The White House has just released a report on the negative economic impact of a hike in tax rates for the middle class.And there’s a lot of good stuff in the report, about how a failure to prevent the across-the-board tax hikes on January 1 would sap consumer spending and slam a range of industries.
But there’s one big thing that gets totally left out…
First, here specifically are the President’s proposals:
Under the President’s proposal, the 98 per cent of American families with incomes of less than $250,000 per year would continue to benefit in full from the income tax cuts expiring at the end of 2012, including:
— The doubling of the Child Tax Credit to $1,000 per child, and the extension of the credit to millions of
working families that previously could not benefit from it.
— The 10 per cent tax bracket, which will provide middle-class couples with a tax cut of up to $890 next year.
— Marriage penalty relief, which reduces or eliminates marriage penalties for nearly 38 million couples.
— Lower tax rates on up to $250,000 of income ($200,000 for single filers).

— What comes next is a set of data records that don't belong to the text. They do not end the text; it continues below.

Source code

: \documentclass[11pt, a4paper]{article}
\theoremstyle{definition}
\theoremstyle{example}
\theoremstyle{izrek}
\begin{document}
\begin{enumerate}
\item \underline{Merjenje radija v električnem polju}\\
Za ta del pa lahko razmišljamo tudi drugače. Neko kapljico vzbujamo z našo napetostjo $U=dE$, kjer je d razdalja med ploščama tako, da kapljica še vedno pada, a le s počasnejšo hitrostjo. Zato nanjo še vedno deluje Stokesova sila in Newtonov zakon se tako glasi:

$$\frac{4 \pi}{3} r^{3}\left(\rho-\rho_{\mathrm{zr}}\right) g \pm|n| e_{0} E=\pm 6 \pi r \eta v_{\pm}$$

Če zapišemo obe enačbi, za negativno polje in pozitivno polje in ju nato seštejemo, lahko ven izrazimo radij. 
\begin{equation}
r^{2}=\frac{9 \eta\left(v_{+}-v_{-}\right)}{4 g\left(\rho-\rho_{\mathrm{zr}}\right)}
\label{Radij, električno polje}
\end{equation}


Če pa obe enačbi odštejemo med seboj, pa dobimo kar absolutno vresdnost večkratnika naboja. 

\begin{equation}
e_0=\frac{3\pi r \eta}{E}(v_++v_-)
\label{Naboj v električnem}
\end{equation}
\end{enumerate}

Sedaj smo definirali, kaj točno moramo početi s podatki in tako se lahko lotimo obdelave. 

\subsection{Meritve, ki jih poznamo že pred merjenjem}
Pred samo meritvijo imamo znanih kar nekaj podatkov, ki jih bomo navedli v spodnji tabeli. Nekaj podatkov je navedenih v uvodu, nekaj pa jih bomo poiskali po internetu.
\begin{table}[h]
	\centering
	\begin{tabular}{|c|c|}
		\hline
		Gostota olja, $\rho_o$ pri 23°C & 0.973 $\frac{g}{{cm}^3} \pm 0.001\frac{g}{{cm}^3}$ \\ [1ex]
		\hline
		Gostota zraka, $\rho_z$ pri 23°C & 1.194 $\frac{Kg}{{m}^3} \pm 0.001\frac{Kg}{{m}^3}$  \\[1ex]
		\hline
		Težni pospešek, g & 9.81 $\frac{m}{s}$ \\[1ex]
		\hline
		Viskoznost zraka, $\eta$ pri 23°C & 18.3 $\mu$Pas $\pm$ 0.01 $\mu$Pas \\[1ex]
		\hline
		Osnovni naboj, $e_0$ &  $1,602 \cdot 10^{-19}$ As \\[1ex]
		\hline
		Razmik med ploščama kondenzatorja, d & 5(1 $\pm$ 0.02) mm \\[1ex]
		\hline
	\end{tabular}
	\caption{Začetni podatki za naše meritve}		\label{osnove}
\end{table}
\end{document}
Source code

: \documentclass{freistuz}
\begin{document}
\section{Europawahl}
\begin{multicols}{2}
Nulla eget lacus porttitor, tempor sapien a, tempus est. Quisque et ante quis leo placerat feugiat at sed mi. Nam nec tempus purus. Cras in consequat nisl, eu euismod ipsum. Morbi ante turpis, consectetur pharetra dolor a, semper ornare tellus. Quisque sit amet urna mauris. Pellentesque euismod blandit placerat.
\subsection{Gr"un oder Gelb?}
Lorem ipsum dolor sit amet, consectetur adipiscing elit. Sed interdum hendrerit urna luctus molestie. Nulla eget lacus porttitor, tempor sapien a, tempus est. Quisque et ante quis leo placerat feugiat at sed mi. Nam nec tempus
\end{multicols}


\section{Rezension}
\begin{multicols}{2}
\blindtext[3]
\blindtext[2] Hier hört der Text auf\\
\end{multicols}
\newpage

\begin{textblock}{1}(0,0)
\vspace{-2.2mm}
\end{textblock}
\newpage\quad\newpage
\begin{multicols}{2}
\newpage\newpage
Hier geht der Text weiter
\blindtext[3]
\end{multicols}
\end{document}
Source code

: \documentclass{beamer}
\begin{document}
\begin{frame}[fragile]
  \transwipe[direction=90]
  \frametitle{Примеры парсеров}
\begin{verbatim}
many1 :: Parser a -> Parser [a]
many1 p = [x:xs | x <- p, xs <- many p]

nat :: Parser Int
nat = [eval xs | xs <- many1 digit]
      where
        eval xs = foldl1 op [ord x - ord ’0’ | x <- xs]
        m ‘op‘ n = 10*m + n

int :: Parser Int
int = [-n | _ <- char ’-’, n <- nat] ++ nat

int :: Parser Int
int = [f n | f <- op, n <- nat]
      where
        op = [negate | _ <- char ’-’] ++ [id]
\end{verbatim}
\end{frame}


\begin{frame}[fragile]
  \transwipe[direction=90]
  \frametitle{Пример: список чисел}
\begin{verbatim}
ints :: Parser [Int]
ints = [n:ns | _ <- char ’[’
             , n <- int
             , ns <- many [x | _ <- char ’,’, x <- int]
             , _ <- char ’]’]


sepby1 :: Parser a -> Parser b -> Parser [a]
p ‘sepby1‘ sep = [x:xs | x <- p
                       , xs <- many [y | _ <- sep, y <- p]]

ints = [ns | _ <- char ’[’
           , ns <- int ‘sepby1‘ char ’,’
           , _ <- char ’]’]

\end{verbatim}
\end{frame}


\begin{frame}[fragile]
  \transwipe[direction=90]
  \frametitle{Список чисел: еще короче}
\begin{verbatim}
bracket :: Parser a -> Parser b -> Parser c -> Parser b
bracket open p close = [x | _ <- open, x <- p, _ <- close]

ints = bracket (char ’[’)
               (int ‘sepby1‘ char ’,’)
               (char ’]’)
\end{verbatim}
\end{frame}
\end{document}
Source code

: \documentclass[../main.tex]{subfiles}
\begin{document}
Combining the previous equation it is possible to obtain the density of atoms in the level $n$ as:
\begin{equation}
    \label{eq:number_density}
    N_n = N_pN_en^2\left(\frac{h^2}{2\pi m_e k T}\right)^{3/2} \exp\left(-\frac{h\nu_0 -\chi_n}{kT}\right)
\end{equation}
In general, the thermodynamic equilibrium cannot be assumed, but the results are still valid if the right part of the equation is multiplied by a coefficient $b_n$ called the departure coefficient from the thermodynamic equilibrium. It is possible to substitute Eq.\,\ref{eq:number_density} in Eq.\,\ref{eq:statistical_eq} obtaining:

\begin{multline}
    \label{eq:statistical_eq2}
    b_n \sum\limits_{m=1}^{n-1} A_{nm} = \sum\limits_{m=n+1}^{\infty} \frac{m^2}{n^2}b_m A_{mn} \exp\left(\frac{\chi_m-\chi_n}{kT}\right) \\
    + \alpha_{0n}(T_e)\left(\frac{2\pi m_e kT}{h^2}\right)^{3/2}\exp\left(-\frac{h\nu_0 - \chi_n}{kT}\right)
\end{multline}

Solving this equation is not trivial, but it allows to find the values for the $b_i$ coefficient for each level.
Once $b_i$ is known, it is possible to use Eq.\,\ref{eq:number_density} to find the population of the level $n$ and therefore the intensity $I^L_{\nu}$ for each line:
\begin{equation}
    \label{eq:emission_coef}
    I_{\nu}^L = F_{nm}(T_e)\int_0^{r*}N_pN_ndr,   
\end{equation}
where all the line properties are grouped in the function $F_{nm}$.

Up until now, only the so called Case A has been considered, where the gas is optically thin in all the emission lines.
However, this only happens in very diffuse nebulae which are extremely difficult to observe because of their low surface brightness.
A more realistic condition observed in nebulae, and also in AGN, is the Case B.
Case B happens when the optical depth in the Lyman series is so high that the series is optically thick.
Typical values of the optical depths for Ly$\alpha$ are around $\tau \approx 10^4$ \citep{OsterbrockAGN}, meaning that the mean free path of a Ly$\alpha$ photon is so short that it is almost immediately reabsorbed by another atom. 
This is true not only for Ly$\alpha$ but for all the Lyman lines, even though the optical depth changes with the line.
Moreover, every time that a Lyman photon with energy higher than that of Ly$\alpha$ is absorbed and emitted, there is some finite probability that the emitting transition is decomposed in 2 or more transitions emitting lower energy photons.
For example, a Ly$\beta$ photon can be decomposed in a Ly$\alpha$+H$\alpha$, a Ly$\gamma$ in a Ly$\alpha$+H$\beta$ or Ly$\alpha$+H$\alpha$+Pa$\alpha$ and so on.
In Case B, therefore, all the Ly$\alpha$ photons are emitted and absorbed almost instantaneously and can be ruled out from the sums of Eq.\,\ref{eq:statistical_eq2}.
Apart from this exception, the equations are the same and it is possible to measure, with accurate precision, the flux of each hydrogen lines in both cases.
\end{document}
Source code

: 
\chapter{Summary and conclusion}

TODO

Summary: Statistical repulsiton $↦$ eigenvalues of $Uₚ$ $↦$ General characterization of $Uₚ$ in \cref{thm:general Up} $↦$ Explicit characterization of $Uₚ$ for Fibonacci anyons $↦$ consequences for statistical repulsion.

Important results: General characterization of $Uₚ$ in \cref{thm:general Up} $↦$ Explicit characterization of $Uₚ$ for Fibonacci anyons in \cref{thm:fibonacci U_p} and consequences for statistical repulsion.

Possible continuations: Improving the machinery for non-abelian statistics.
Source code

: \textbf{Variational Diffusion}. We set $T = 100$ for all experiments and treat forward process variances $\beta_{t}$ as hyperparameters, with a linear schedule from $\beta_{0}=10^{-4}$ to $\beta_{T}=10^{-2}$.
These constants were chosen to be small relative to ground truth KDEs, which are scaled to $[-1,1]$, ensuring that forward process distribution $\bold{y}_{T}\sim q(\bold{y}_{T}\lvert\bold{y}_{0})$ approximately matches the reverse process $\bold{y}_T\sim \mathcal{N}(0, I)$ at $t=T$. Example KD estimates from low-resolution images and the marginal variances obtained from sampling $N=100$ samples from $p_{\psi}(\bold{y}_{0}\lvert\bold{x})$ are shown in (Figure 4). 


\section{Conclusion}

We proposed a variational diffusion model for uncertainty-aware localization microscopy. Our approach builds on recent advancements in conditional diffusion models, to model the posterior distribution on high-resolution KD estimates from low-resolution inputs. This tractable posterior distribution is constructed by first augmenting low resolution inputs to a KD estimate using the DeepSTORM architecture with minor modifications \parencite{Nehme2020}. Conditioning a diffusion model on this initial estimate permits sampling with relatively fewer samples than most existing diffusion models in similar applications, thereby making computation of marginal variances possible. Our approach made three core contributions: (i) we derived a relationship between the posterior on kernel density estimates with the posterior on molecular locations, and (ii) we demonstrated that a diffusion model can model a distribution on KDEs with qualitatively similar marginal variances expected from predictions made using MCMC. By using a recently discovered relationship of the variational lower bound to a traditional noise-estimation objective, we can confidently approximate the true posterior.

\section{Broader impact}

— Under the President’s plan, the income tax rates for high-income households would return to what they were under President Clinton, when the economy created nearly 23 million new jobs, we went from deficit to surplus, and businesses and investors did very well.
So what’s missing?
There’s no mention of The Payroll Tax Holiday, which was agreed to in 2010, and which reduced workers contributions from 6.2% to 4.2%, and which is due to expire in 2013.
For the average family, it works out to $40 each pay period (Nomura), and it’s worth about $126 billion to the economy (Goldman).
With the economy still weak it makes plenty of sense to keep the holiday going longer, but The White House’s new release makes clear that it’s not really on the table.